[Stored data entries]
--------------------------------
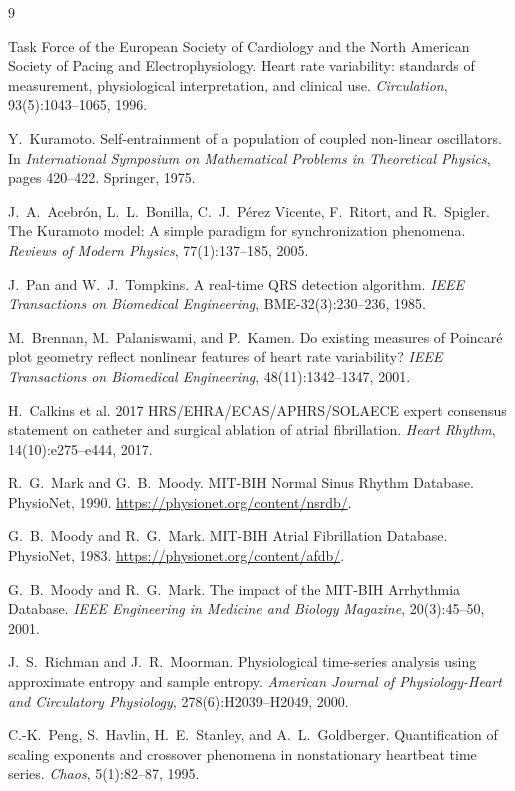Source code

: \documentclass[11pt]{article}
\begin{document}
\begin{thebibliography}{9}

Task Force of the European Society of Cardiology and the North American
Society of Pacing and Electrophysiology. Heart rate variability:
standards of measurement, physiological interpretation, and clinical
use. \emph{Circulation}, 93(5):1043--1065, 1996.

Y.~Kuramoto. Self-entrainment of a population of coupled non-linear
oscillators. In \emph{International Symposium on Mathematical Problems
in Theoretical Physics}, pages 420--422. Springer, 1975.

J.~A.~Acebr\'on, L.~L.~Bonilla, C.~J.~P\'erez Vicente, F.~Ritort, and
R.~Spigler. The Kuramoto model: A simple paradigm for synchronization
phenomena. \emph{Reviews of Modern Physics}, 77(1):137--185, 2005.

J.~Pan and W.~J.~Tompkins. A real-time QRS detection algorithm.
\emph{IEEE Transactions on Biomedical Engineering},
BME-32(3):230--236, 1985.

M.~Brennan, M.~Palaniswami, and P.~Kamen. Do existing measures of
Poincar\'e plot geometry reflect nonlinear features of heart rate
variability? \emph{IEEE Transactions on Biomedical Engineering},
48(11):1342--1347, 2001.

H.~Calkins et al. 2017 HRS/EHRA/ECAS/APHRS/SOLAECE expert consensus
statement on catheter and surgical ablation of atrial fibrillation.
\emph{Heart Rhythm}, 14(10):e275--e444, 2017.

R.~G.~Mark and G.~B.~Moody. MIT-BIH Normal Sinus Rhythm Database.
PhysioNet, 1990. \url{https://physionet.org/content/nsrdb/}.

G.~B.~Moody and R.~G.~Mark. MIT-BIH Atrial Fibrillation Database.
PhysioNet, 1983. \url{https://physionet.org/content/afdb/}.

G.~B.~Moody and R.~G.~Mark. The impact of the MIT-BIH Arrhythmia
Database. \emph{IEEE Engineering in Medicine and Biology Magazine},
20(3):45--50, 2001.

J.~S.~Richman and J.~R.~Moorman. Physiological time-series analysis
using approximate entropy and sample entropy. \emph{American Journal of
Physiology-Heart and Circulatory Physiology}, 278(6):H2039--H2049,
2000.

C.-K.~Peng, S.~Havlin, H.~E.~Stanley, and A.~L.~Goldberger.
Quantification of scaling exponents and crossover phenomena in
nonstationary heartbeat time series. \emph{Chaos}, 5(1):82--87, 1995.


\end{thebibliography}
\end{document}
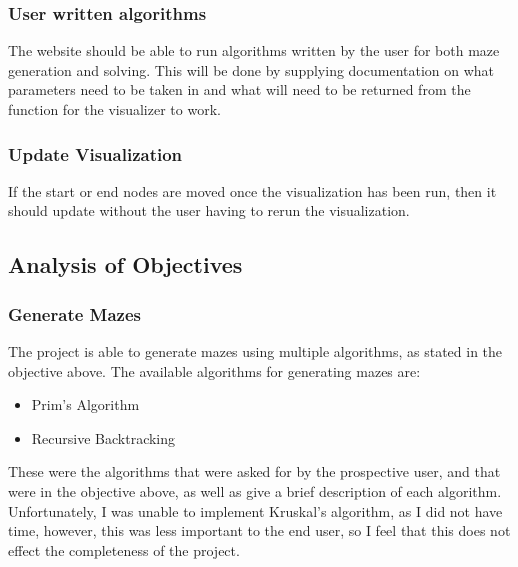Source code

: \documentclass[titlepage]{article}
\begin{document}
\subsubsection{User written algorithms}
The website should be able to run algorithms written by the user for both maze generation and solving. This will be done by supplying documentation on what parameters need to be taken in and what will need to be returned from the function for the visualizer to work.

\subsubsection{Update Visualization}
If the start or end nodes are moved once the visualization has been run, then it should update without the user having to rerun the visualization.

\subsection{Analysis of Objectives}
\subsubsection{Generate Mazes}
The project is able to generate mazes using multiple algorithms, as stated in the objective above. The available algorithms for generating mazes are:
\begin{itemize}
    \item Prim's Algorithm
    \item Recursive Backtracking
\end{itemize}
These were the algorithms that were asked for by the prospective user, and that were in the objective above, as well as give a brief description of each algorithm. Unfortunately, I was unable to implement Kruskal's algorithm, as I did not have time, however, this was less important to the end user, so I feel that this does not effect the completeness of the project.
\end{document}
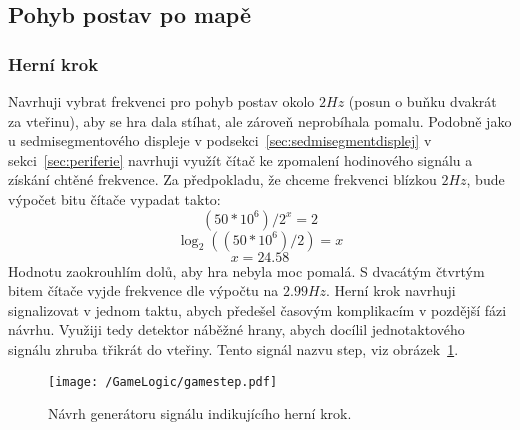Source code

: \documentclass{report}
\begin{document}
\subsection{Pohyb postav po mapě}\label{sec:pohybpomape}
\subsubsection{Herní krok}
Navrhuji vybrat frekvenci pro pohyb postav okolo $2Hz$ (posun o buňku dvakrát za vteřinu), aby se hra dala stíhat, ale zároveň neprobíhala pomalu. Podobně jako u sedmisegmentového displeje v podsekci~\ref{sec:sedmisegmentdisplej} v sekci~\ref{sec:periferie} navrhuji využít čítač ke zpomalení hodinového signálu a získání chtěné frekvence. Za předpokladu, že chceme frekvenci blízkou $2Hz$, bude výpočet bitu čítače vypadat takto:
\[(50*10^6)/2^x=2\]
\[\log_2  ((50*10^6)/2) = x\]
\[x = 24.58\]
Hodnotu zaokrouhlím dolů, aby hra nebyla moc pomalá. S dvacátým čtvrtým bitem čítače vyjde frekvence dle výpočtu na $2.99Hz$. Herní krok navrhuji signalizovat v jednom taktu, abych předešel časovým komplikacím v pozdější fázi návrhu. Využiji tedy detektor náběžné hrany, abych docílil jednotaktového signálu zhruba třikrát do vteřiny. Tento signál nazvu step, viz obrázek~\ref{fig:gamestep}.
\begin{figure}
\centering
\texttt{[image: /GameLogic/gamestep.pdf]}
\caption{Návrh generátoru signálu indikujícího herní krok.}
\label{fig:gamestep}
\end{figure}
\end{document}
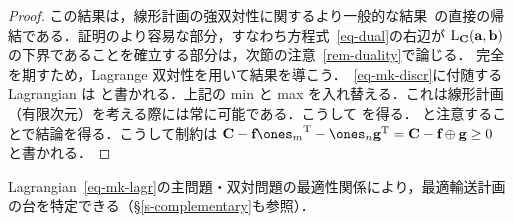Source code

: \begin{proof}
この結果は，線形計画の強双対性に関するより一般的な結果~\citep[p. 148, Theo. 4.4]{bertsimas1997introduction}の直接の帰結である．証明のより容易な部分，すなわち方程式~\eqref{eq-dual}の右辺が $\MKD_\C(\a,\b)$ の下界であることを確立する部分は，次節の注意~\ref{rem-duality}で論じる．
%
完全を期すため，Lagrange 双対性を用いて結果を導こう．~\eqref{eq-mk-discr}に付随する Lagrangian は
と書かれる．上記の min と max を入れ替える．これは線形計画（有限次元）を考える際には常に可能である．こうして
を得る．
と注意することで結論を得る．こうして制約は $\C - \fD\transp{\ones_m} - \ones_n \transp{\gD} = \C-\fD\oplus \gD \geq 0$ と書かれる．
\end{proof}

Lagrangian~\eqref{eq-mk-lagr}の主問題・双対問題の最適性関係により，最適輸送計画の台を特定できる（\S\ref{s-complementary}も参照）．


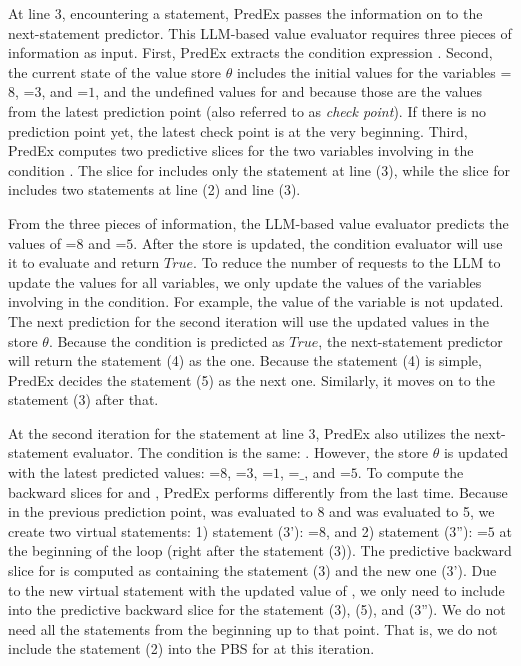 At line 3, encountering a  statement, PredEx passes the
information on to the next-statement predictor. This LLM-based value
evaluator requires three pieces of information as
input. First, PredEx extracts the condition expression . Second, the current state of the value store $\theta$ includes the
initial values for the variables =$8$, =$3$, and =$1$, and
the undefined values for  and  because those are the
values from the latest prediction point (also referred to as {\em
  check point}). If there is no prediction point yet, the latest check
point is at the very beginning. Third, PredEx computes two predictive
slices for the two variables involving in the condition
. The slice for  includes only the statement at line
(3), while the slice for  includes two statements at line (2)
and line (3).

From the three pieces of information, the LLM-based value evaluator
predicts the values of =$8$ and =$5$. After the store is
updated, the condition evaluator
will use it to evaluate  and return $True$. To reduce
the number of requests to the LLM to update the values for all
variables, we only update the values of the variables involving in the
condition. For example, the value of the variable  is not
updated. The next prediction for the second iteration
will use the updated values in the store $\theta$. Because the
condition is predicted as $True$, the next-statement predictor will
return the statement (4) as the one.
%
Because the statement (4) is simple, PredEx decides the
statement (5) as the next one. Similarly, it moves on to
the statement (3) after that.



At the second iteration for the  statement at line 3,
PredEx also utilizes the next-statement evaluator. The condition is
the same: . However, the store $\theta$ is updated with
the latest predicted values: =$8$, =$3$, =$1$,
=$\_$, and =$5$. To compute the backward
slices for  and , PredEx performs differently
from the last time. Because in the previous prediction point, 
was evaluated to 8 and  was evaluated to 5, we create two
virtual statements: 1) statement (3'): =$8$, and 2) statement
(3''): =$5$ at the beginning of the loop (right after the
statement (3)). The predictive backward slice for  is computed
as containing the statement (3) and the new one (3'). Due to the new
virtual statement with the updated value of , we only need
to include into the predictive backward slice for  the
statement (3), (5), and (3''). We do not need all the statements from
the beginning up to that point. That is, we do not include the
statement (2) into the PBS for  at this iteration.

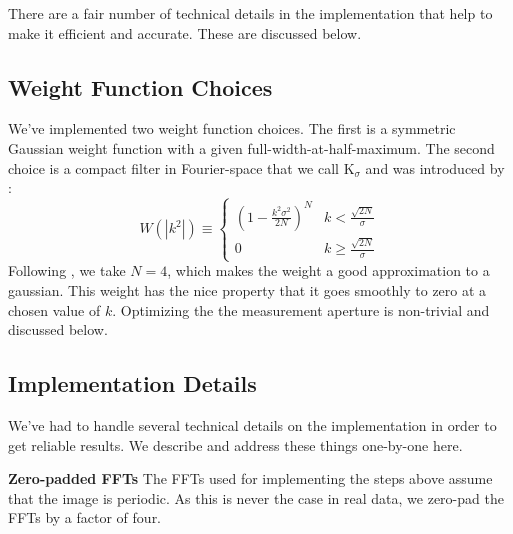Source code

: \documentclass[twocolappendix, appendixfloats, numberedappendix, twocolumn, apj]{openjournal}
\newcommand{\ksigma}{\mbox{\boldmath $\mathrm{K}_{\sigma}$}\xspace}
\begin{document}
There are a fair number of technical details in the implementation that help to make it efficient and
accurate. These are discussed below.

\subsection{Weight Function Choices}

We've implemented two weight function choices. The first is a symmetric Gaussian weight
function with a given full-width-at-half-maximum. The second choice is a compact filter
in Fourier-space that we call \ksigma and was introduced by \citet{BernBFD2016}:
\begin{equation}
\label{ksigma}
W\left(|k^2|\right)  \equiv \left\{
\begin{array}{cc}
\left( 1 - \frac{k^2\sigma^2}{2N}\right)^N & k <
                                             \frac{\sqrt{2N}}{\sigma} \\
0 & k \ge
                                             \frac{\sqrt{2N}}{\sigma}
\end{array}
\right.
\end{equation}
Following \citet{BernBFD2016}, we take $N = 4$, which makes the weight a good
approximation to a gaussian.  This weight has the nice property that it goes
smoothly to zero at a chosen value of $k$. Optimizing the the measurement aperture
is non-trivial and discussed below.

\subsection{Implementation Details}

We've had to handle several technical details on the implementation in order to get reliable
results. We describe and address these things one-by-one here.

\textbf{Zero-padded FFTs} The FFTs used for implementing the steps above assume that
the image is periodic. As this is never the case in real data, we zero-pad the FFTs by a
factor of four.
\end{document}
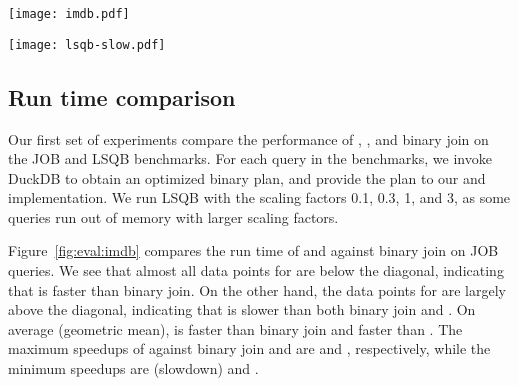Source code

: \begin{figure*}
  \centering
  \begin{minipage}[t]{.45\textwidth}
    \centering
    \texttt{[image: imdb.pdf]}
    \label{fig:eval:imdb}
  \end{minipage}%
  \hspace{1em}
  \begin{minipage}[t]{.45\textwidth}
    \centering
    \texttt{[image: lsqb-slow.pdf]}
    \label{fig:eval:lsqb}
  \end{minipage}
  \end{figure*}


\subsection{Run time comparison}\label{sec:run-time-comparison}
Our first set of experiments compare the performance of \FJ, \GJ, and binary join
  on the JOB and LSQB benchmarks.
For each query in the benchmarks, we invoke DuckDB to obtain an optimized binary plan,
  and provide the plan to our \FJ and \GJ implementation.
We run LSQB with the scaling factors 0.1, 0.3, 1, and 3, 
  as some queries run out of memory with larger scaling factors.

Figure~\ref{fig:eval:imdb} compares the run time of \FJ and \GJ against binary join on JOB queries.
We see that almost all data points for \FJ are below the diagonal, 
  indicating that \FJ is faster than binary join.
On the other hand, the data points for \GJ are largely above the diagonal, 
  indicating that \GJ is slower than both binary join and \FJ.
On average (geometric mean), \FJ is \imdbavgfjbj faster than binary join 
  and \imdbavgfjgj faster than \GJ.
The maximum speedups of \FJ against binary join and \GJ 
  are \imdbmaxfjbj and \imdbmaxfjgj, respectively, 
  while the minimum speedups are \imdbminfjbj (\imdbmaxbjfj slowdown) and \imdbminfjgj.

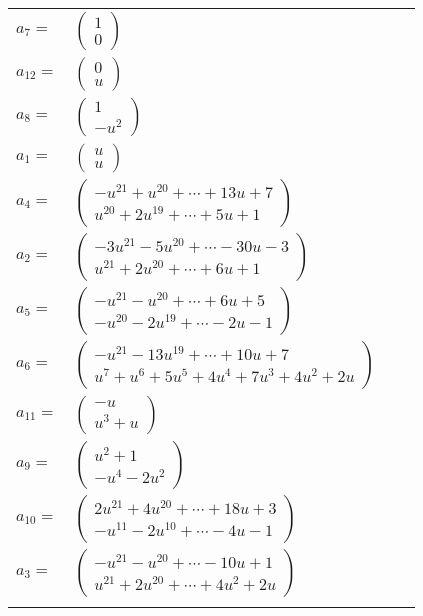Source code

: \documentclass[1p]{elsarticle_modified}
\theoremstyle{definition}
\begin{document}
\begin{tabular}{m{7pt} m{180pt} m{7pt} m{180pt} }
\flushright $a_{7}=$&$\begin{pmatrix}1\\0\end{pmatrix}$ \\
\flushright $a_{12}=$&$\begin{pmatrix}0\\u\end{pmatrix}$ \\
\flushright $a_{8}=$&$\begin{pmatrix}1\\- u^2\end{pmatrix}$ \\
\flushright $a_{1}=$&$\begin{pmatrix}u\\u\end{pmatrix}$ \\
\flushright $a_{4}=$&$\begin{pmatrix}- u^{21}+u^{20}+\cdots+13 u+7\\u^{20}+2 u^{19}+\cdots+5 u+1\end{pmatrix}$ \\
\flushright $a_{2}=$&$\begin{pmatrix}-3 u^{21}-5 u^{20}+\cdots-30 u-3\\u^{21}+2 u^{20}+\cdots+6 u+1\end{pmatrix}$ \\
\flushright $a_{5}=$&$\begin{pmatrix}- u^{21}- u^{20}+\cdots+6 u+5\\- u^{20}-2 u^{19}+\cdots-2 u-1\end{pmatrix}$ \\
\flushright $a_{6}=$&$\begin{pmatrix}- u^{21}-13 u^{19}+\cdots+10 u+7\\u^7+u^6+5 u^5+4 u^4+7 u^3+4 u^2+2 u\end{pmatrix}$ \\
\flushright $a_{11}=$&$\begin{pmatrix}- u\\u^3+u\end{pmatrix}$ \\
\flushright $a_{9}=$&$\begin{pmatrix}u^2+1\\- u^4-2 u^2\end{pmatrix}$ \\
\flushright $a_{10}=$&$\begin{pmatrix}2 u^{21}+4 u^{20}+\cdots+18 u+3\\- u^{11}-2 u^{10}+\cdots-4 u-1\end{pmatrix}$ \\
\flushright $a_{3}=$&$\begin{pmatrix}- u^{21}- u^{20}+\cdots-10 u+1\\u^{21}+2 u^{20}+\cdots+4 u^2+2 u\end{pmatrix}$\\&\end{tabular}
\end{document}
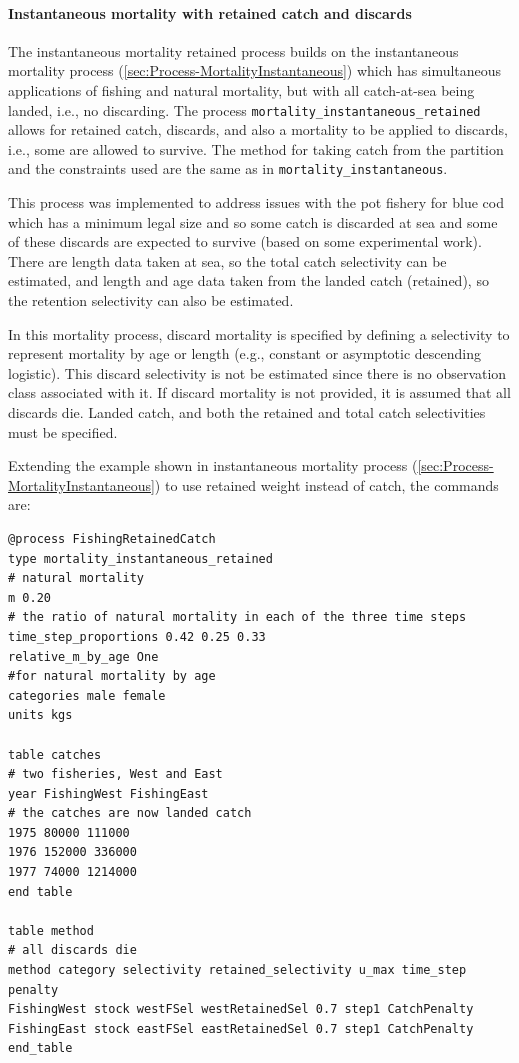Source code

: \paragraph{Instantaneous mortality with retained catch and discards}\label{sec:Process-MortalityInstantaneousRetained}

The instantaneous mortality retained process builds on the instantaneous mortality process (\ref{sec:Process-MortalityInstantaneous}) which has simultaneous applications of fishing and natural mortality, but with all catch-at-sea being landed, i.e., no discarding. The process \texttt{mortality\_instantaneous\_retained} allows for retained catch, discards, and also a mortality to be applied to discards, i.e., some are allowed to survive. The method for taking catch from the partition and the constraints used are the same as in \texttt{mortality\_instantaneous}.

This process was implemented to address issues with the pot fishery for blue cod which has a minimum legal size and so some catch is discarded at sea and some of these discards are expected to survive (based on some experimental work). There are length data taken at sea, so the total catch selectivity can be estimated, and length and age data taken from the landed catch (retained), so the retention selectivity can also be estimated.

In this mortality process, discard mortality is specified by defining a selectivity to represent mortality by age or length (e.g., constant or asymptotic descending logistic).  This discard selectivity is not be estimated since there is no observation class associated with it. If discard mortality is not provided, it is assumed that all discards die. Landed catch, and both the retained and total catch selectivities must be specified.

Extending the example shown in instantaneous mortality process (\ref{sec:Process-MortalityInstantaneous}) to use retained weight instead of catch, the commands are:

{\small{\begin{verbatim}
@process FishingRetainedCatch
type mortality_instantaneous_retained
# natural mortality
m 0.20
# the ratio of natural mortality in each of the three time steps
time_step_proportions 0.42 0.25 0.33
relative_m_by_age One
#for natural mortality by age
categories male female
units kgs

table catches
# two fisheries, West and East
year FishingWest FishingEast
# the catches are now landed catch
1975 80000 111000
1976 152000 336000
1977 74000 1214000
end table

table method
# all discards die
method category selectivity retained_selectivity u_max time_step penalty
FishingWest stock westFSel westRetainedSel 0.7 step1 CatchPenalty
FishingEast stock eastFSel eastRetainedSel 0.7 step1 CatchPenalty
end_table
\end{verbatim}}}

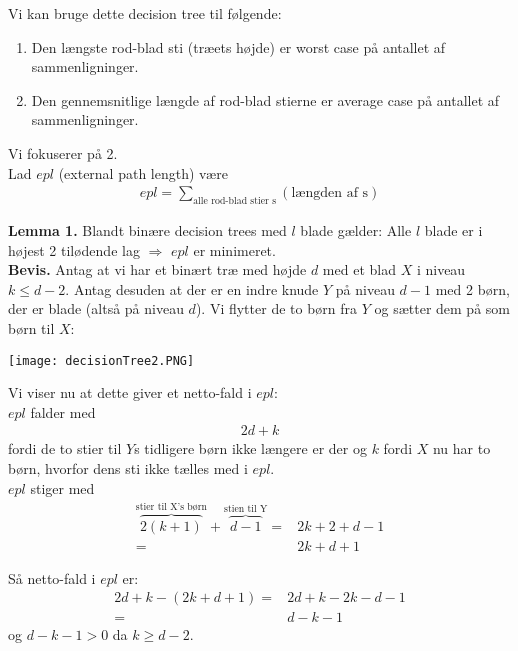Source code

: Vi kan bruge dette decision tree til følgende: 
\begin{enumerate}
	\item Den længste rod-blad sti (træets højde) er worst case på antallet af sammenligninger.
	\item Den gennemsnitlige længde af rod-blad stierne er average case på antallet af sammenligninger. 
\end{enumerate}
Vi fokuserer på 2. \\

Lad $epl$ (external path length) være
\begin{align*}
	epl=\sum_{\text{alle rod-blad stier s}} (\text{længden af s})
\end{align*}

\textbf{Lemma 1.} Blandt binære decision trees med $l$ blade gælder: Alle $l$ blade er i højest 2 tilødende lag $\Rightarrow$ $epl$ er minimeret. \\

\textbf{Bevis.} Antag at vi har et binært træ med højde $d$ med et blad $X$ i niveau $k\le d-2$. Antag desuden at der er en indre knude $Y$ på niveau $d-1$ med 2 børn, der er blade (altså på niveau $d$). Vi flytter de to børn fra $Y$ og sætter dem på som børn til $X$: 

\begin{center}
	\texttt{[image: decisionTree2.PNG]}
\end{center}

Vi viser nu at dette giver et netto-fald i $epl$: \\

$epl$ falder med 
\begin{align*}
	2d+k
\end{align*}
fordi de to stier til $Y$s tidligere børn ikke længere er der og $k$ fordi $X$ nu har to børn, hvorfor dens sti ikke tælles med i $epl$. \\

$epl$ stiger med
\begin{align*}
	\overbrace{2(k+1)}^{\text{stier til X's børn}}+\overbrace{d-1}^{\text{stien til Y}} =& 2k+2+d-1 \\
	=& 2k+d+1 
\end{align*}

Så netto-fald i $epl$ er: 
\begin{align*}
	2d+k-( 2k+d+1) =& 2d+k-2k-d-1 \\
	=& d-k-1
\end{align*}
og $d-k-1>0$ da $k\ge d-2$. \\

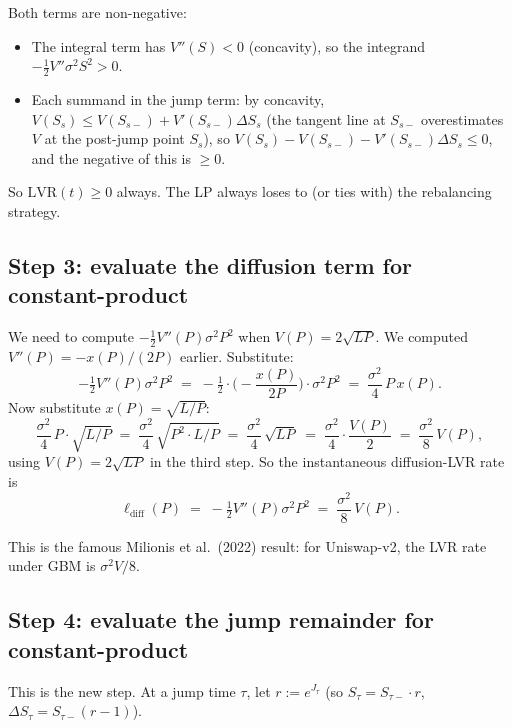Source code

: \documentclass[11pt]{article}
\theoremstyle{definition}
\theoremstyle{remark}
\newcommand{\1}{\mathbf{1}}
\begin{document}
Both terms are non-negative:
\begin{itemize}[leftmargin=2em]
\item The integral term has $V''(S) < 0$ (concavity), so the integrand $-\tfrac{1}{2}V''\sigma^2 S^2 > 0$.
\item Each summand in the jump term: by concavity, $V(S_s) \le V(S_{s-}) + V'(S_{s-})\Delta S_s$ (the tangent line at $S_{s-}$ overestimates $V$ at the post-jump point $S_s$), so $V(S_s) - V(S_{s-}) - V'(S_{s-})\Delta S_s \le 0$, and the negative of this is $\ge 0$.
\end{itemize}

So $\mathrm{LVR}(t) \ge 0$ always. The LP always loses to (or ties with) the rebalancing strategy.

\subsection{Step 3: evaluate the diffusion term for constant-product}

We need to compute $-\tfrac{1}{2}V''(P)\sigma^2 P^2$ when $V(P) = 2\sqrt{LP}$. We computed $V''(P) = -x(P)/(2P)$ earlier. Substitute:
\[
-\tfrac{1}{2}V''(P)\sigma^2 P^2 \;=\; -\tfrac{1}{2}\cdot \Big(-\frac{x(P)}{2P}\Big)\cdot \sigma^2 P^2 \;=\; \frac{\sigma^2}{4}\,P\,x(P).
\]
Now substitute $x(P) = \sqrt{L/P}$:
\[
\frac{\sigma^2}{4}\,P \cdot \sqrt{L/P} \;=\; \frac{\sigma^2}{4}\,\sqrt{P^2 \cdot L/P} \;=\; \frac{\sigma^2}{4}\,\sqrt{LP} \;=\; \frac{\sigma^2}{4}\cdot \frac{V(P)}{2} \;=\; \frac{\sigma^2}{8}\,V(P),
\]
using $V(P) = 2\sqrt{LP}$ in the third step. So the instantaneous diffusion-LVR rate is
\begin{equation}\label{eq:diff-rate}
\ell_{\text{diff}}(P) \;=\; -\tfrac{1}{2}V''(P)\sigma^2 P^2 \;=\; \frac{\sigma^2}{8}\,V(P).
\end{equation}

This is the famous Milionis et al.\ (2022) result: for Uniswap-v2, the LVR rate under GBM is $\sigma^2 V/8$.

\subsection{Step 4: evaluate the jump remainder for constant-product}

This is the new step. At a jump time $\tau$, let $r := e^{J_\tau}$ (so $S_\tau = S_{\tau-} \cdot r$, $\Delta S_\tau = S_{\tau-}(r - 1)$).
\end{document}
--------------------------------
## What you are asked to do
Every line above holding the string "sammenligninger" should be listed.

## Task answer
	\item Den længste rod-blad sti (træets højde) er worst case på antallet af sammenligninger.
	\item Den gennemsnitlige længde af rod-blad stierne er average case på antallet af sammenligninger. 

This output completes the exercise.